Who are we?
Not a building. Nor a formal organization. It all started with Hazrat Inayat Khan and Universal Sufism.
Universal Sufism, a gift of Hazrat Inayat Khan
In 1910, Pir-o-Murshid Hazrat Inayat Khan, traveled from India as the first Sufi Master to come to the West, spreading the Sufi Message of Love Harmony and Beauty. A Sufi Master from India born into Persian nobility, Hazrat Inayat Khan introduced Universal Sufism to the United States.
Hazrat Inayat Khan was born in Gujarat, India and was initiated into the Chishti Order of Sufism. He also studied with masters of the Suhrawardiyya, Qadiriyya and Naqshbandi traditions. He left traditional Sufism behind when he established Universal Sufism in 1910, which grew throughout the 20th century.
Universal Sufism has many followers around the world. Many practice Zikr for remembering the Divine Source as well as performing other esoteric practices derived from ancient Zoroastrian, Hindu, Jewish, Christian, Islamic, and other traditions while adhering to the universalist philosophy of Hazrat Inayat Khan.
Each of the different Sufi Orders have an emblematic calligraphy called a "tughra" formed out of the name of their founding patron saint, often in the shape of something with which they identify. The words in a tughra follow the formula: Ya Hazrat-i, the saint's name, and the eulogistic phrase Qadusa Allah Sirrahu.

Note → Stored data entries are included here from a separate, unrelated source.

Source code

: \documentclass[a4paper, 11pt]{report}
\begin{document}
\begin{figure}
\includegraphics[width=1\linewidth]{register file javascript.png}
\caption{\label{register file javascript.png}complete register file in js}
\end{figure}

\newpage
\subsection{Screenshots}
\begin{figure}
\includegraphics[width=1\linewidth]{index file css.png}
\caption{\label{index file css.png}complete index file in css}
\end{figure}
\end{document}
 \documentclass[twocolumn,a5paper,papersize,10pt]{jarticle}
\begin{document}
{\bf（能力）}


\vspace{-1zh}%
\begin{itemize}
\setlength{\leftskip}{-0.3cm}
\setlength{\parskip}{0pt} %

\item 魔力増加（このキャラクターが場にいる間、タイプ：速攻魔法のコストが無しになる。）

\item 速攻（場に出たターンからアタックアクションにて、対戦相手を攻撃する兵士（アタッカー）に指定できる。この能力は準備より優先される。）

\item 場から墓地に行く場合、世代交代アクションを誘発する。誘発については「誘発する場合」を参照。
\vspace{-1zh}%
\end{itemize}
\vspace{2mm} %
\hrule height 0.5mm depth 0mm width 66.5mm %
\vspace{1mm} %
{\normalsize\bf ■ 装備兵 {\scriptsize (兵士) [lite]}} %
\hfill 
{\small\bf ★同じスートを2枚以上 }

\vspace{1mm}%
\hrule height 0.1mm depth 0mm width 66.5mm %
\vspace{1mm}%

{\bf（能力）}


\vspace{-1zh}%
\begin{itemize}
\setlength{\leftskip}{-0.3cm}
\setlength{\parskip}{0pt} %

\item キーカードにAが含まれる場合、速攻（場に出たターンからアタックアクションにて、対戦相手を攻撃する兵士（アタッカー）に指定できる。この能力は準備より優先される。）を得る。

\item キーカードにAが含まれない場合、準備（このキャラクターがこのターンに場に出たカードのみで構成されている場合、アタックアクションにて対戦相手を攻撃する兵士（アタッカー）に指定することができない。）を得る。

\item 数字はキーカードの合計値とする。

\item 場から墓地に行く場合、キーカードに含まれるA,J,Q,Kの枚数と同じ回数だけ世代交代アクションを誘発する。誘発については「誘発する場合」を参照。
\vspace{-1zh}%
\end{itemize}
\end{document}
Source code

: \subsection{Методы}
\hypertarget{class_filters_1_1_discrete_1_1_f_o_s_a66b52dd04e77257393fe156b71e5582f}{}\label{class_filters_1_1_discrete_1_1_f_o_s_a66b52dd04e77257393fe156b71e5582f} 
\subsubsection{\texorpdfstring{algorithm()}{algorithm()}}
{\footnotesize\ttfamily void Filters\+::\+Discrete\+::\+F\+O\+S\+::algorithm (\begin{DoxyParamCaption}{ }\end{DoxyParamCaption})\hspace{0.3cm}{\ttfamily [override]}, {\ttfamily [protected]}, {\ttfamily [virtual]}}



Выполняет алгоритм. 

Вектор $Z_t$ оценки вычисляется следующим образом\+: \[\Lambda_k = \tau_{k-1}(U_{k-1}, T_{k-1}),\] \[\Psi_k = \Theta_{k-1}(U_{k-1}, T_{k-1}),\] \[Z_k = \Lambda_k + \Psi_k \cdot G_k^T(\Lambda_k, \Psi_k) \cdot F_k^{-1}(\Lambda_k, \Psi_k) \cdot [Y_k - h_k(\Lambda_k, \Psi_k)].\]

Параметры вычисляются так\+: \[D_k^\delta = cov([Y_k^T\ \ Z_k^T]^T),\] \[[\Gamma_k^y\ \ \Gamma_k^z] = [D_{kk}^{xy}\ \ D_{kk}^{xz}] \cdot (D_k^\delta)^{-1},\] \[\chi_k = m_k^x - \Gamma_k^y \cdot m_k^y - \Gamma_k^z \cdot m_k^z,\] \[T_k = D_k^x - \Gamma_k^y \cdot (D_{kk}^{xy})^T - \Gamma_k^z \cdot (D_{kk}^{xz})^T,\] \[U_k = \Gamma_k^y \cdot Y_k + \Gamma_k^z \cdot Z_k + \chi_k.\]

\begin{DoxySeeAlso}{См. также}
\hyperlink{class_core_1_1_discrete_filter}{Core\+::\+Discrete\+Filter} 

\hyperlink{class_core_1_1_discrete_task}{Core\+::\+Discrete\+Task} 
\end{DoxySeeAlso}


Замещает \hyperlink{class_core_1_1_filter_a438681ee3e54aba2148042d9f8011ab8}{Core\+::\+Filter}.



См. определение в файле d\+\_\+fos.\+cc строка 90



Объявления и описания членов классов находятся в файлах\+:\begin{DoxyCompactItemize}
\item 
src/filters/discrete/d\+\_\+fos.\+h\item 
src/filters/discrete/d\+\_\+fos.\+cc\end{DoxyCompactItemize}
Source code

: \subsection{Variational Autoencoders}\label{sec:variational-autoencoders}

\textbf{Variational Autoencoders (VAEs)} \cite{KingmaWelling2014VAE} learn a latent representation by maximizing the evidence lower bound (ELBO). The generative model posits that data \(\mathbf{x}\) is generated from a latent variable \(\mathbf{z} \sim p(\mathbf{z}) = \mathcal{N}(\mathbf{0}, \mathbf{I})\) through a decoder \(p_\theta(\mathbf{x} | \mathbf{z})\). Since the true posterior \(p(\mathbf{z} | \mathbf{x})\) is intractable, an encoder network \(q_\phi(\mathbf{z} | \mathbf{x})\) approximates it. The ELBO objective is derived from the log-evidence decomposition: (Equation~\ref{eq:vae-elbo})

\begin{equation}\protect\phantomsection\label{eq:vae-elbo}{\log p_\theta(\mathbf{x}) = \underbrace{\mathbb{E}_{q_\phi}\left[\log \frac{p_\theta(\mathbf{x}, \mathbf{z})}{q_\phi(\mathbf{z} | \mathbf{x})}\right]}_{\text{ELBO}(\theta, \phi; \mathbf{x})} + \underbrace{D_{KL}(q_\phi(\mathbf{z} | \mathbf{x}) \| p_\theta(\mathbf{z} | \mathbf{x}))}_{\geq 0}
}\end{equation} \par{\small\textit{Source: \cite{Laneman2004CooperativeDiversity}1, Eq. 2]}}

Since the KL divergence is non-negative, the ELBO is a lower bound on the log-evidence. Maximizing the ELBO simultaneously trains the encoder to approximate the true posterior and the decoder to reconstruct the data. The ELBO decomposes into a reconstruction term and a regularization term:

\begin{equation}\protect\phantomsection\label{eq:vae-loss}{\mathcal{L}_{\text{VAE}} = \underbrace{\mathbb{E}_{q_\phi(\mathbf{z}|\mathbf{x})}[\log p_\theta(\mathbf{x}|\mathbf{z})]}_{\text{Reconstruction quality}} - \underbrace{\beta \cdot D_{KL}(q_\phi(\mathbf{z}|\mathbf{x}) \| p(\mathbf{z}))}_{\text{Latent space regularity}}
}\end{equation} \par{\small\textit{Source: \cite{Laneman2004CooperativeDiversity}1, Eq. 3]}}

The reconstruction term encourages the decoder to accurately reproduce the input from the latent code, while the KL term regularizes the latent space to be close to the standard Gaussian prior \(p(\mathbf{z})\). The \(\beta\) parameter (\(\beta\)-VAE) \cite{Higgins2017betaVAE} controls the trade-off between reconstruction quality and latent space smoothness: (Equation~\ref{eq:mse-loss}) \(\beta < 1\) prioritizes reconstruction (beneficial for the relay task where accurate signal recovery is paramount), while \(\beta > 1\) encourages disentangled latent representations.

The winged heart is an old Sufi symbol from India and was chosen by
Pir-o-Murshid Inayat Khan as the seal of the Sufi Order of the West
at its founding in 1910. This winged-heart tughra features
"Ya Hazrat-i Inayat" in the wings in mirror image (right-side-out
is on the left) and "Qadusa Allah Sirrahu" making up the heart.
Hazrat ("The Presence") is an honorific referring to the still-living
Presence of great saints who have passed from the earth. Qadusa Allah
Sirra hu means "God sanctify his Secret."
We could say that the whole phrase might poetically be translated:
"Behold: the Presence of Inayat. May his message be spread."